(Beginning of Data)

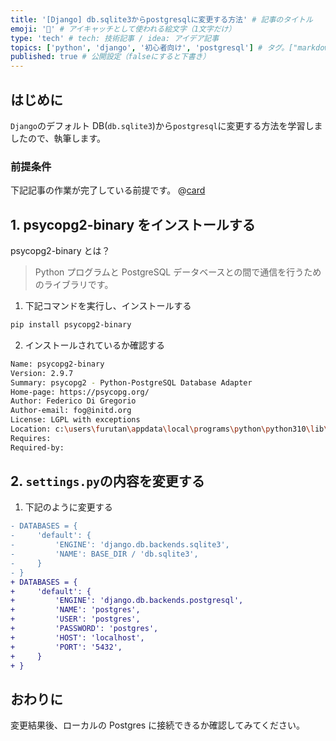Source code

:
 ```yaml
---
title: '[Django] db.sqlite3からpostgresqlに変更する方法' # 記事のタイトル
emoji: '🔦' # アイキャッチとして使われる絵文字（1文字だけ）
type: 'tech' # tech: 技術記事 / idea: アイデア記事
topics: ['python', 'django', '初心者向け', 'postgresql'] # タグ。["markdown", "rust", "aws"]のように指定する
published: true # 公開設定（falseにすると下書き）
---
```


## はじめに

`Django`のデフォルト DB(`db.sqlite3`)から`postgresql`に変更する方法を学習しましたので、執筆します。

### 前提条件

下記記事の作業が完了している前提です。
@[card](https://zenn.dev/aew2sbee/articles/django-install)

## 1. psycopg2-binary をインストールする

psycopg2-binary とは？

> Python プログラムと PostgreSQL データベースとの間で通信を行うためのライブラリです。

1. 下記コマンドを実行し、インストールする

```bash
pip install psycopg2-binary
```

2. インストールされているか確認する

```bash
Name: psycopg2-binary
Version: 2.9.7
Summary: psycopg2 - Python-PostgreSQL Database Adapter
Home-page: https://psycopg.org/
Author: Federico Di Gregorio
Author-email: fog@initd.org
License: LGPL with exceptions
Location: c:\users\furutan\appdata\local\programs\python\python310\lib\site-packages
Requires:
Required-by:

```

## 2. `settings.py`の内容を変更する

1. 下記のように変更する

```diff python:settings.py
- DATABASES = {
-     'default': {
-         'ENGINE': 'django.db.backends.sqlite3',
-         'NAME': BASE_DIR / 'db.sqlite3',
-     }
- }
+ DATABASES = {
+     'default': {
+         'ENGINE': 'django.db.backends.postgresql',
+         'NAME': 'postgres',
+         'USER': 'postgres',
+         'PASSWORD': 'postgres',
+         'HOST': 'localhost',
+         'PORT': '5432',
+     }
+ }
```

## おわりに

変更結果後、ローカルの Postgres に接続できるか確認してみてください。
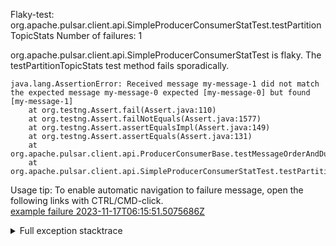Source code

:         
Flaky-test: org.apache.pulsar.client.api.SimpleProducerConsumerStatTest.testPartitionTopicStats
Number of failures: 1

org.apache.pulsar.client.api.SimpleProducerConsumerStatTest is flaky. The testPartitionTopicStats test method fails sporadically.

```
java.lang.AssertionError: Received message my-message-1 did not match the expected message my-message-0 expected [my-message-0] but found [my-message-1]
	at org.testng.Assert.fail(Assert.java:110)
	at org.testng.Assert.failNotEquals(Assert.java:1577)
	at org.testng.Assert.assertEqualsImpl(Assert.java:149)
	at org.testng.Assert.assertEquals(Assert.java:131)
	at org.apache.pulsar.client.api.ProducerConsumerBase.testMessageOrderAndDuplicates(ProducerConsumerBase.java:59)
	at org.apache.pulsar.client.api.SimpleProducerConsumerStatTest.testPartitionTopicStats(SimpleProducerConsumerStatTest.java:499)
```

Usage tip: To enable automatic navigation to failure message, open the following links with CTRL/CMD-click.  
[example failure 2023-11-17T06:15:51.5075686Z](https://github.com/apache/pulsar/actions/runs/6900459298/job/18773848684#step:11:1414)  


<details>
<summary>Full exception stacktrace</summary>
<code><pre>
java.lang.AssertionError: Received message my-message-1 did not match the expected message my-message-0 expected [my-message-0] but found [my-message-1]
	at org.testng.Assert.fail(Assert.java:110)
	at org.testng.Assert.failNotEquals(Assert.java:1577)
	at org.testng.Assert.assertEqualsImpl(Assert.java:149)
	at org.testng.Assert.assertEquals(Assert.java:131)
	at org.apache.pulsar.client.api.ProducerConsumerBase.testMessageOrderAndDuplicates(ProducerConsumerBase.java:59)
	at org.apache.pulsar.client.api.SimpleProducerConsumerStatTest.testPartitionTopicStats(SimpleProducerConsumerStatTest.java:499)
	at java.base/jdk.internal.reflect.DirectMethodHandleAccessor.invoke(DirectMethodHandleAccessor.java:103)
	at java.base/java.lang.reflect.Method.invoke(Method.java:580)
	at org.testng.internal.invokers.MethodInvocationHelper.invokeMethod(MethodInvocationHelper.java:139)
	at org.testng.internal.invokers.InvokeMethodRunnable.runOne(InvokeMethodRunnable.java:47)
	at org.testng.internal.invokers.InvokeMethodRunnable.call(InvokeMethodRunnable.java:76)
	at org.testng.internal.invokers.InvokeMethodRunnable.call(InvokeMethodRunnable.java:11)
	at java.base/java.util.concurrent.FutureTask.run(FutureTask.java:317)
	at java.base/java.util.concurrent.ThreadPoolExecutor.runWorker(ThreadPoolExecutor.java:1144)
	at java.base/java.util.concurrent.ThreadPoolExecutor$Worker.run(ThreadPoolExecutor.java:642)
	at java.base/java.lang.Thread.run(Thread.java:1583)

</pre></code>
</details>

(End of Data)

**Prompt**
In which lines of the records does the word "internal" appear? Copy each of them.

**Response box**
	at java.base/jdk.internal.reflect.DirectMethodHandleAccessor.invoke(DirectMethodHandleAccessor.java:103)
	at org.testng.internal.invokers.MethodInvocationHelper.invokeMethod(MethodInvocationHelper.java:139)
	at org.testng.internal.invokers.InvokeMethodRunnable.runOne(InvokeMethodRunnable.java:47)
	at org.testng.internal.invokers.InvokeMethodRunnable.call(InvokeMethodRunnable.java:76)
	at org.testng.internal.invokers.InvokeMethodRunnable.call(InvokeMethodRunnable.java:11)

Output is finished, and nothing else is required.